> Task instructions: Check every line below for the word "images" and show those that hold it.

[Opening Records shown section]

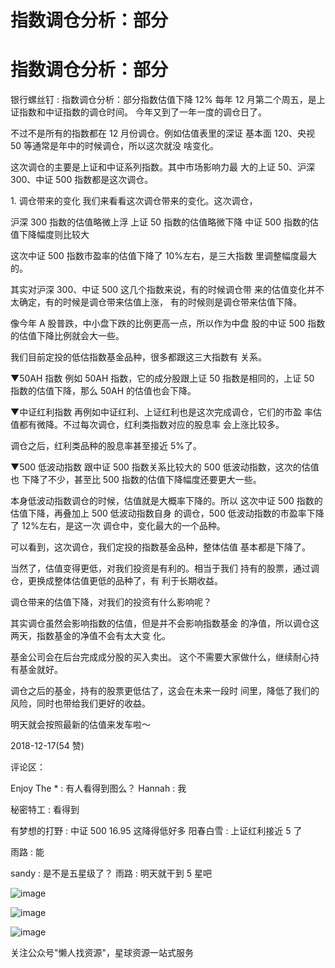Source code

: # 指数调仓分析：部分

# 指数调仓分析：部分

银行螺丝钉 : 指数调仓分析：部分指数估值下降 12% 每年 12 月第二个周五，是上证指数和中证指数的调仓时间。 今年又到了一年一度的调仓日了。

不过不是所有的指数都在 12 月份调仓。例如估值表里的深证 基本面 120、央视 50 等通常是年中的时候调仓，所以这次就没 啥变化。

这次调仓的主要是上证和中证系列指数。其中市场影响力最 大的上证 50、沪深 300、中证 500 指数都是这次调仓。

1\. 调仓带来的变化 我们来看看这次调仓带来的变化。这次调仓，

沪深 300 指数的估值略微上浮 上证 50 指数的估值略微下降 中证 500 指数的估值下降幅度则比较大

这次中证 500 指数市盈率的估值下降了 10%左右，是三大指数 里调整幅度最大的。

其实对沪深 300、中证 500 这几个指数来说，有的时候调仓带 来的估值变化并不太确定，有的时候是调仓带来估值上涨， 有的时候则是调仓带来估值下降。

像今年 A 股普跌，中小盘下跌的比例更高一点，所以作为中盘 股的中证 500 指数的估值下降比例就会大一些。

我们目前定投的低估指数基金品种，很多都跟这三大指数有 关系。

▼50AH 指数 例如 50AH 指数，它的成分股跟上证 50 指数是相同的，上证 50 指数的估值下降，那么 50AH 的估值也会下降。

▼中证红利指数 再例如中证红利、上证红利也是这次完成调仓，它们的市盈 率估值都有微降。不过每次调仓，红利类指数对应的股息率 会上涨比较多。

调仓之后，红利类品种的股息率甚至接近 5%了。

▼500 低波动指数 跟中证 500 指数关系比较大的 500 低波动指数，这次的估值也 下降了不少，甚至比 500 指数的估值下降幅度还要更大一些。

本身低波动指数调仓的时候，估值就是大概率下降的。所以 这次中证 500 指数的估值下降，再叠加上 500 低波动指数自身 的调仓，500 低波动指数的市盈率下降了 12%左右，是这一次 调仓中，变化最大的一个品种。

可以看到，这次调仓，我们定投的指数基金品种，整体估值 基本都是下降了。

当然了，估值变得更低，对我们投资是有利的。相当于我们 持有的股票，通过调仓，更换成整体估值更低的品种了，有 利于长期收益。

调仓带来的估值下降，对我们的投资有什么影响呢？

其实调仓虽然会影响指数的估值，但是并不会影响指数基金 的净值，所以调仓这两天，指数基金的净值不会有太大变 化。

基金公司会在后台完成成分股的买入卖出。 这个不需要大家做什么，继续耐心持有基金就好。

调仓之后的基金，持有的股票更低估了，这会在未来一段时 间里，降低了我们的风险，同时也带给我们更好的收益。

明天就会按照最新的估值来发车啦～

2018-12-17(54 赞)

评论区：

Enjoy The * : 有人看得到图么？ Hannah : 我

秘密特工 : 看得到

有梦想的打野 : 中证 500 16.95 这降得低好多 阳春白雪 : 上证红利接近 5 了

雨路 : 能

sandy : 是不是五星级了？ 雨路 : 明天就干到 5 星吧

![image](img/Image_1122.png)

![image](img/Image_1132.png)

![image](img/Image_1142.png)

关注公众号"懒人找资源"，星球资源一站式服务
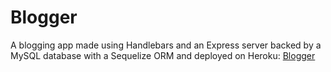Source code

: # Blogger

A blogging app made using Handlebars and an Express server backed by a MySQL database with a Sequelize ORM and deployed on Heroku: [Blogger](https://afternoon-beach-90137.herokuapp.com/)
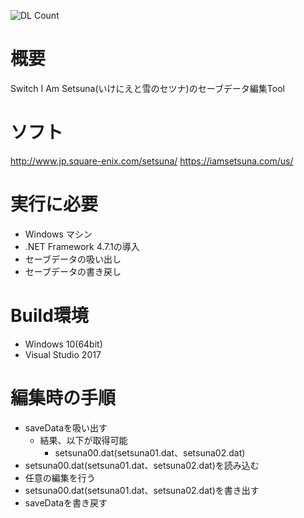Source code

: ![DL Count](https://img.shields.io/github/downloads/turtle-insect/Setsuna/total.svg)

# 概要
Switch I Am Setsuna(いけにえと雪のセツナ)のセーブデータ編集Tool

# ソフト
http://www.jp.square-enix.com/setsuna/
https://iamsetsuna.com/us/

# 実行に必要
* Windows マシン
* .NET Framework 4.7.1の導入
* セーブデータの吸い出し
* セーブデータの書き戻し

# Build環境
* Windows 10(64bit)
* Visual Studio 2017

# 編集時の手順
* saveDataを吸い出す
   * 結果、以下が取得可能
      * setsuna00.dat(setsuna01.dat、setsuna02.dat)
* setsuna00.dat(setsuna01.dat、setsuna02.dat)を読み込む
* 任意の編集を行う
* setsuna00.dat(setsuna01.dat、setsuna02.dat)を書き出す
* saveDataを書き戻す
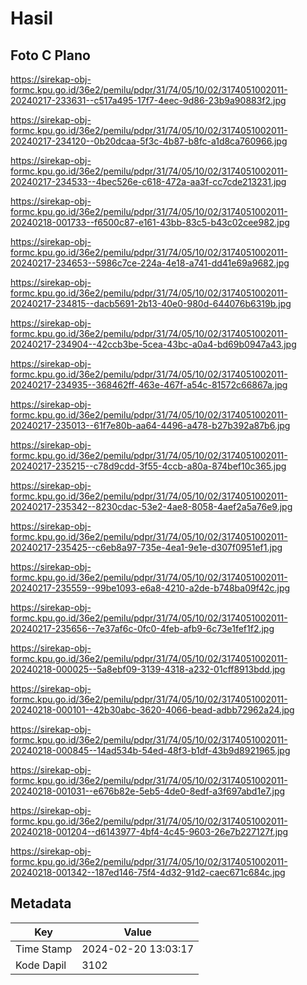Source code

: # Hasil

## Foto C Plano

https://sirekap-obj-formc.kpu.go.id/36e2/pemilu/pdpr/31/74/05/10/02/3174051002011-20240217-233631--c517a495-17f7-4eec-9d86-23b9a90883f2.jpg

https://sirekap-obj-formc.kpu.go.id/36e2/pemilu/pdpr/31/74/05/10/02/3174051002011-20240217-234120--0b20dcaa-5f3c-4b87-b8fc-a1d8ca760966.jpg

https://sirekap-obj-formc.kpu.go.id/36e2/pemilu/pdpr/31/74/05/10/02/3174051002011-20240217-234533--4bec526e-c618-472a-aa3f-cc7cde213231.jpg

https://sirekap-obj-formc.kpu.go.id/36e2/pemilu/pdpr/31/74/05/10/02/3174051002011-20240218-001733--f6500c87-e161-43bb-83c5-b43c02cee982.jpg

https://sirekap-obj-formc.kpu.go.id/36e2/pemilu/pdpr/31/74/05/10/02/3174051002011-20240217-234653--5986c7ce-224a-4e18-a741-dd41e69a9682.jpg

https://sirekap-obj-formc.kpu.go.id/36e2/pemilu/pdpr/31/74/05/10/02/3174051002011-20240217-234815--dacb5691-2b13-40e0-980d-644076b6319b.jpg

https://sirekap-obj-formc.kpu.go.id/36e2/pemilu/pdpr/31/74/05/10/02/3174051002011-20240217-234904--42ccb3be-5cea-43bc-a0a4-bd69b0947a43.jpg

https://sirekap-obj-formc.kpu.go.id/36e2/pemilu/pdpr/31/74/05/10/02/3174051002011-20240217-234935--368462ff-463e-467f-a54c-81572c66867a.jpg

https://sirekap-obj-formc.kpu.go.id/36e2/pemilu/pdpr/31/74/05/10/02/3174051002011-20240217-235013--61f7e80b-aa64-4496-a478-b27b392a87b6.jpg

https://sirekap-obj-formc.kpu.go.id/36e2/pemilu/pdpr/31/74/05/10/02/3174051002011-20240217-235215--c78d9cdd-3f55-4ccb-a80a-874bef10c365.jpg

https://sirekap-obj-formc.kpu.go.id/36e2/pemilu/pdpr/31/74/05/10/02/3174051002011-20240217-235342--8230cdac-53e2-4ae8-8058-4aef2a5a76e9.jpg

https://sirekap-obj-formc.kpu.go.id/36e2/pemilu/pdpr/31/74/05/10/02/3174051002011-20240217-235425--c6eb8a97-735e-4ea1-9e1e-d307f0951ef1.jpg

https://sirekap-obj-formc.kpu.go.id/36e2/pemilu/pdpr/31/74/05/10/02/3174051002011-20240217-235559--99be1093-e6a8-4210-a2de-b748ba09f42c.jpg

https://sirekap-obj-formc.kpu.go.id/36e2/pemilu/pdpr/31/74/05/10/02/3174051002011-20240217-235656--7e37af6c-0fc0-4feb-afb9-6c73e1fef1f2.jpg

https://sirekap-obj-formc.kpu.go.id/36e2/pemilu/pdpr/31/74/05/10/02/3174051002011-20240218-000025--5a8ebf09-3139-4318-a232-01cff8913bdd.jpg

https://sirekap-obj-formc.kpu.go.id/36e2/pemilu/pdpr/31/74/05/10/02/3174051002011-20240218-000101--42b30abc-3620-4066-bead-adbb72962a24.jpg

https://sirekap-obj-formc.kpu.go.id/36e2/pemilu/pdpr/31/74/05/10/02/3174051002011-20240218-000845--14ad534b-54ed-48f3-b1df-43b9d8921965.jpg

https://sirekap-obj-formc.kpu.go.id/36e2/pemilu/pdpr/31/74/05/10/02/3174051002011-20240218-001031--e676b82e-5eb5-4de0-8edf-a3f697abd1e7.jpg

https://sirekap-obj-formc.kpu.go.id/36e2/pemilu/pdpr/31/74/05/10/02/3174051002011-20240218-001204--d6143977-4bf4-4c45-9603-26e7b227127f.jpg

https://sirekap-obj-formc.kpu.go.id/36e2/pemilu/pdpr/31/74/05/10/02/3174051002011-20240218-001342--187ed146-75f4-4d32-91d2-caec671c684c.jpg


## Metadata

| Key        | Value               |
| ---------- | ------------------- |
| Time Stamp | 2024-02-20 13:03:17 |
| Kode Dapil | 3102                |



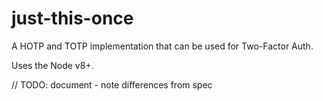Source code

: # just-this-once
A HOTP and TOTP implementation that can be used for Two-Factor Auth.

Uses the Node v8+.

// TODO: document - note differences from spec
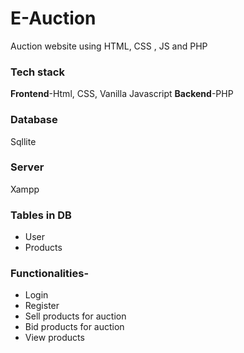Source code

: # E-Auction
Auction website using HTML, CSS , JS and PHP

### Tech stack
**Frontend**-Html, CSS, Vanilla Javascript
**Backend**-PHP

### Database
Sqllite
### Server
Xampp

### Tables in DB
- User
- Products

### Functionalities-
- Login
- Register
- Sell products for auction
- Bid products for auction
- View products


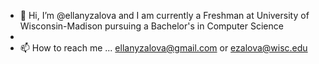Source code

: - 👋 Hi, I’m @ellanyzalova and I am currently a Freshman at University of Wisconsin-Madison pursuing a Bachelor's in Computer Science
- 
- 📫 How to reach me ... ellanyzalova@gmail.com or ezalova@wisc.edu

<!---
ellanyzalova/ellanyzalova is a ✨ special ✨ repository because its `README.md` (this file) appears on your GitHub profile.
You can click the Preview link to take a look at your changes.
--->
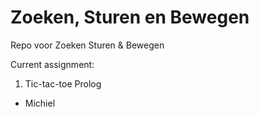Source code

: Zoeken, Sturen en Bewegen 
=========================
Repo voor Zoeken Sturen &amp; Bewegen 

Current assignment:
1. Tic-tac-toe Prolog 

- Michiel
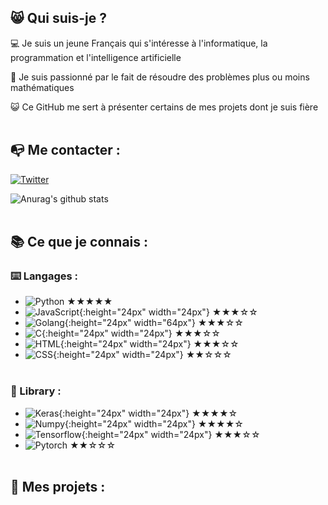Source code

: 
## 😸 Qui suis-je ?

💻 Je suis un jeune Français qui s'intéresse à l'informatique, la programmation et l'intelligence artificielle 

🔎 Je suis passionné par le fait de résoudre des problèmes plus ou moins mathématiques 

😺 Ce GitHub me sert à présenter certains de mes projets dont je suis fière 
<br><br>

## 📭 Me contacter :

[![Twitter](https://en.wikipedia.org/wiki/Twitter#/media/File:Twitter_Logo_as_of_2021.svg)](https://twitter.com/Chlouis_py)

![Anurag's github stats](https://github-readme-stats.vercel.app/api?username=chlouispy&hide=issues&show_icons=true)
<br><br>

## 📚 Ce que je connais :

### ⌨️ Langages :

 - ![Python](<img src="https://upload.wikimedia.org/wikipedia/commons/c/c3/Python-logo-notext.svg" width=24px>) ★★★★★
 - ![JavaScript](https://upload.wikimedia.org/wikipedia/commons/thumb/9/99/Unofficial_JavaScript_logo_2.svg/1024px-Unofficial_JavaScript_logo_2.svg.png){:height="24px" width="24px"} ★★★☆☆
 - ![Golang](https://upload.wikimedia.org/wikipedia/commons/thumb/0/05/Go_Logo_Blue.svg/1920px-Go_Logo_Blue.svg.png){:height="24px" width="64px"} ★★★☆☆
 - ![C](https://www.britefish.net/wp-content/uploads/2019/07/logo-c-1.png){:height="24px" width="24px"} ★★★☆☆
 - ![HTML](https://upload.wikimedia.org/wikipedia/commons/6/61/HTML5_logo_and_wordmark.svg){:height="24px" width="24px"} ★★★☆☆
 - ![CSS](https://upload.wikimedia.org/wikipedia/commons/d/d5/CSS3_logo_and_wordmark.svg){:height="24px" width="24px"} ★★☆☆☆
<br><br>

### 📖 Library :

- ![Keras](https://upload.wikimedia.org/wikipedia/commons/a/ae/Keras_logo.svg){:height="24px" width="24px"} ★★★★☆
- ![Numpy](https://user-images.githubusercontent.com/50221806/86498201-a8bd8680-bd39-11ea-9d08-66b610a8dc01.png){:height="24px" width="24px"} ★★★★☆
- ![Tensorflow](https://upload.wikimedia.org/wikipedia/commons/2/2d/Tensorflow_logo.svg){:height="24px" width="24px"} ★★★☆☆
- ![Pytorch](https://pytorch.org/assets/images/pytorch-logo.png) ★★☆☆☆
<br><br>

## 📂 Mes projets :
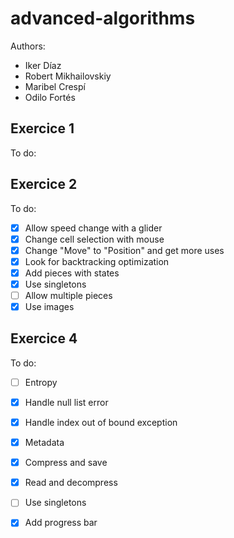 # advanced-algorithms
Authors:
- Iker Díaz
- Robert Mikhailovskiy
- Maribel Crespí
- Odilo Fortés

## Exercice 1
To do:

## Exercice 2
To do:
- [X] Allow speed change with a glider
- [X] Change cell selection with mouse
- [X] Change "Move" to "Position" and get more uses
- [X] Look for backtracking optimization
- [X] Add pieces with states
- [X] Use singletons
- [ ] Allow multiple pieces
- [X] Use images

## Exercice 4
To do:
- [ ] Entropy
- [X] Handle null list error
- [X] Handle index out of bound exception
- [X] Metadata
- [X] Compress and save
- [X] Read and decompress
- [ ] Use singletons
- [X] Add progress bar 

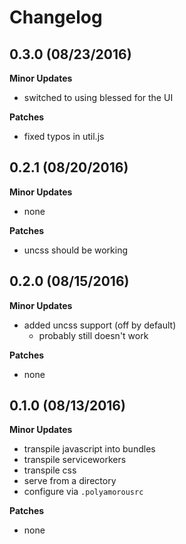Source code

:# Changelog

## 0.3.0 (08/23/2016)

**Minor Updates**

- switched to using blessed for the UI

**Patches**

- fixed typos in util.js

## 0.2.1 (08/20/2016)

**Minor Updates**

- none

**Patches**

- uncss should be working

## 0.2.0 (08/15/2016)

**Minor Updates**

- added uncss support (off by default)
  - probably still doesn't work

**Patches**

- none

## 0.1.0 (08/13/2016)

**Minor Updates**

- transpile javascript into bundles
- transpile serviceworkers
- transpile css
- serve from a directory
- configure via `.polyamorousrc`

**Patches**

- none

[Closing Records shown section]

> Expected output:
- ![Numpy](https://user-images.githubusercontent.com/50221806/86498201-a8bd8680-bd39-11ea-9d08-66b610a8dc01.png){:height="24px" width="24px"} ★★★★☆
- ![Pytorch](https://pytorch.org/assets/images/pytorch-logo.png) ★★☆☆☆
- [X] Use images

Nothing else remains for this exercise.